Data records
- Opening Delimiter -

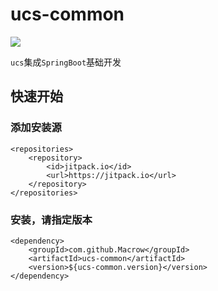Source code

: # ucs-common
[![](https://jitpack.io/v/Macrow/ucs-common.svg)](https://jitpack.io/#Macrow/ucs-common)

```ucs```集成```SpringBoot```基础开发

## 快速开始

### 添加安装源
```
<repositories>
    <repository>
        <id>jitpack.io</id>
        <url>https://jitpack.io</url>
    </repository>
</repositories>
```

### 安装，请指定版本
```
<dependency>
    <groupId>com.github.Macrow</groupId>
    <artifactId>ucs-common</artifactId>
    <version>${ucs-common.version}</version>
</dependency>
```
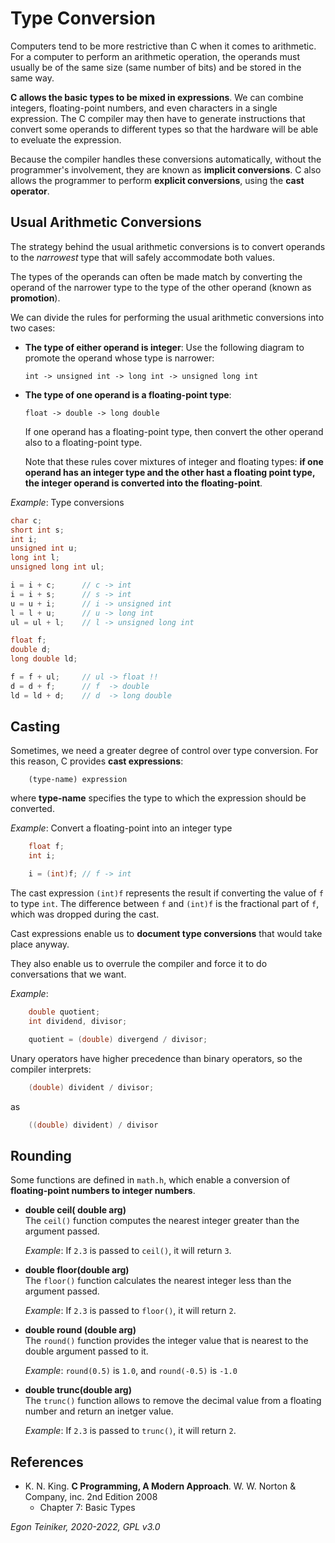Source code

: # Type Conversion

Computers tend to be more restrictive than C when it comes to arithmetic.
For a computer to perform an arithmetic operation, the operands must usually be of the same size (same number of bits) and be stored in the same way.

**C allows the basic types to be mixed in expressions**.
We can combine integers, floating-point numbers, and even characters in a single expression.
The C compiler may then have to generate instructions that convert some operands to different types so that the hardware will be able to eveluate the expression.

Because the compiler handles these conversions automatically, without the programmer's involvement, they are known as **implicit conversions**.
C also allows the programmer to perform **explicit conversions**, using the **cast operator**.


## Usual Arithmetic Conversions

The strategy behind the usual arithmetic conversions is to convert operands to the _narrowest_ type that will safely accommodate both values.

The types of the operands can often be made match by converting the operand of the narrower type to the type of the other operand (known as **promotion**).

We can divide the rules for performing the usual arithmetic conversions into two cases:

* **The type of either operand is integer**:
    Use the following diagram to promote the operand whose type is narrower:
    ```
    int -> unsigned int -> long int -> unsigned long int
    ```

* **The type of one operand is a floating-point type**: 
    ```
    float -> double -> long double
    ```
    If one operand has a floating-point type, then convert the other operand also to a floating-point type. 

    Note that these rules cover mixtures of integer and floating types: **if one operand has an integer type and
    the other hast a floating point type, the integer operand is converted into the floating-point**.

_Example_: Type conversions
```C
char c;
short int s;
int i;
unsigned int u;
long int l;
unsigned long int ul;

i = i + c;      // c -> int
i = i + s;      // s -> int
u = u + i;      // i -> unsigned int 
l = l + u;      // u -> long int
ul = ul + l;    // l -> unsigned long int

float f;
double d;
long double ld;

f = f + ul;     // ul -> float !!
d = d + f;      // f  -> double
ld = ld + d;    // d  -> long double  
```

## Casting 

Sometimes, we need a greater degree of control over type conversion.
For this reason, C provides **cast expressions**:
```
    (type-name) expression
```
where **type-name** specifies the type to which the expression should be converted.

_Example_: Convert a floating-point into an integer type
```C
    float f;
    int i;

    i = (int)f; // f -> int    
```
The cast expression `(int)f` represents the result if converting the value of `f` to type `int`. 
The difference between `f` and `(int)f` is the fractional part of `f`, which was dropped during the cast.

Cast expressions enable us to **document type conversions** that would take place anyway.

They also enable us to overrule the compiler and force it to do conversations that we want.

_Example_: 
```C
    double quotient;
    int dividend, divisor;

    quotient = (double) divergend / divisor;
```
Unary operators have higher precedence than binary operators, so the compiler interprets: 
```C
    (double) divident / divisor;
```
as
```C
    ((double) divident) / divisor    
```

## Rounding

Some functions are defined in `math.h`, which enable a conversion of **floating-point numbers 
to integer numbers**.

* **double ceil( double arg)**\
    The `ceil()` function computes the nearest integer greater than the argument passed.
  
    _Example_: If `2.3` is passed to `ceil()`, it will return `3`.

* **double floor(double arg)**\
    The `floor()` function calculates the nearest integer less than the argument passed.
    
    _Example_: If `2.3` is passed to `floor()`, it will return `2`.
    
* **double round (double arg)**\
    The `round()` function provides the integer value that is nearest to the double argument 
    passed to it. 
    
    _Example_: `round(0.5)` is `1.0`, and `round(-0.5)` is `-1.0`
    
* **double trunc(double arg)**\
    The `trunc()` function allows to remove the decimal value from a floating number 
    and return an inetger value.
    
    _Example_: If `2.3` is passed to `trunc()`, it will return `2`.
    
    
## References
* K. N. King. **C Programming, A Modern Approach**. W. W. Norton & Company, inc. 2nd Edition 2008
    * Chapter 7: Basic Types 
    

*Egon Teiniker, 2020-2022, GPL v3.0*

- Closing Delimiter -
- Opening Delimiter -

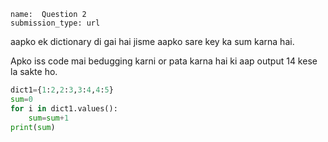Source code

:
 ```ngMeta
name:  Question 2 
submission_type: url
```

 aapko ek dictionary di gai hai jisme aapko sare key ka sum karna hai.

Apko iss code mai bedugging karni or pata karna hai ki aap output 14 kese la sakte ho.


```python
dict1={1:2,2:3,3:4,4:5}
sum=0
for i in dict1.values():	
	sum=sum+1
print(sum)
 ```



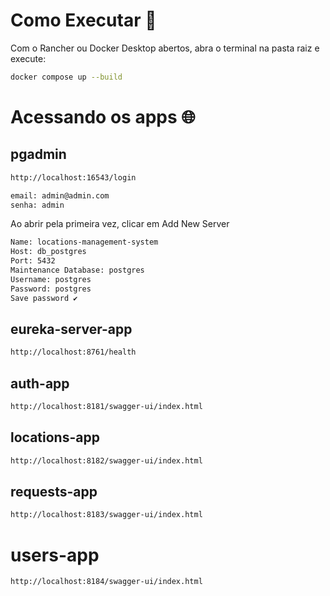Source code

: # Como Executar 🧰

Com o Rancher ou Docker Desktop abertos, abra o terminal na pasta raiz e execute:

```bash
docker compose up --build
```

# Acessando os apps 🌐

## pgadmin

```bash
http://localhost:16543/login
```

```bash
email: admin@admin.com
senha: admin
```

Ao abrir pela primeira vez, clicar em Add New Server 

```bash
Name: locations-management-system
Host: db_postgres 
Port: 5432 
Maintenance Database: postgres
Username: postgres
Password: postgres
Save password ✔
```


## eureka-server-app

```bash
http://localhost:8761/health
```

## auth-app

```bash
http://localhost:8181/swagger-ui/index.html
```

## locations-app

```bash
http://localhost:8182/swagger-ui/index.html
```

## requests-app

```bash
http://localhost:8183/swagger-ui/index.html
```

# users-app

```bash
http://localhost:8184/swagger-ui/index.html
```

- Closing Delimiter -
- Opening Delimiter -

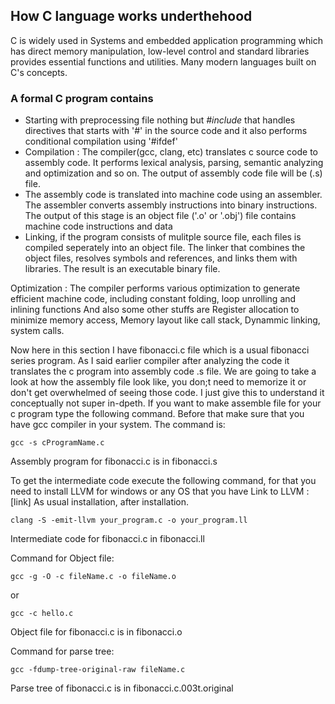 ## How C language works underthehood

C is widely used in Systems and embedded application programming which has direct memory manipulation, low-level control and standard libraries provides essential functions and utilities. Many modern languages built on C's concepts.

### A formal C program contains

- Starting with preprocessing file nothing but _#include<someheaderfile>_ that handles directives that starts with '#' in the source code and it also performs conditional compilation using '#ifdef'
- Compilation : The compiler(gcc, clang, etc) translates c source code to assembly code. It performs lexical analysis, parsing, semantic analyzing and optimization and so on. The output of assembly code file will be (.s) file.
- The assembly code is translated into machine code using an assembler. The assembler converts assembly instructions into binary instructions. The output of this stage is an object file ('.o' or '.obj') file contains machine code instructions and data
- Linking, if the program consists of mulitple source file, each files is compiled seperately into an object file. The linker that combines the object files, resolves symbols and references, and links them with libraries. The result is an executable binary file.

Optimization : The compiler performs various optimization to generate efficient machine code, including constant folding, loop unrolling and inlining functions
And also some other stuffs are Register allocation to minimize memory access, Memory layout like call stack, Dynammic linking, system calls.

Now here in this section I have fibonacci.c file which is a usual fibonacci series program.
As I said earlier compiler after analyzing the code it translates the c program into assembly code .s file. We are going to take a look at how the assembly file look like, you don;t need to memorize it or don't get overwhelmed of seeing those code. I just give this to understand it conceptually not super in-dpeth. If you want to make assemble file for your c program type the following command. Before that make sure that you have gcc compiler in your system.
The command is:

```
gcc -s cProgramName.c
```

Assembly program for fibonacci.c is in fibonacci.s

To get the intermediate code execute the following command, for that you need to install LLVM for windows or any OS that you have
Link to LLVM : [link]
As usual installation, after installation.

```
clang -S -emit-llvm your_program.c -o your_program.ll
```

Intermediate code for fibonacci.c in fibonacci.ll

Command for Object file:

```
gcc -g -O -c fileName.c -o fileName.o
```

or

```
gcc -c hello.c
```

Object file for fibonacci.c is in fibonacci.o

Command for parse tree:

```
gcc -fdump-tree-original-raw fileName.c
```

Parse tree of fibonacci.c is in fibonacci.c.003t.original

- Closing Delimiter -

Exercise requirements :: Using the data above, establish how many lines include the word "original"; the reply is that number only.

Exercise output :: 2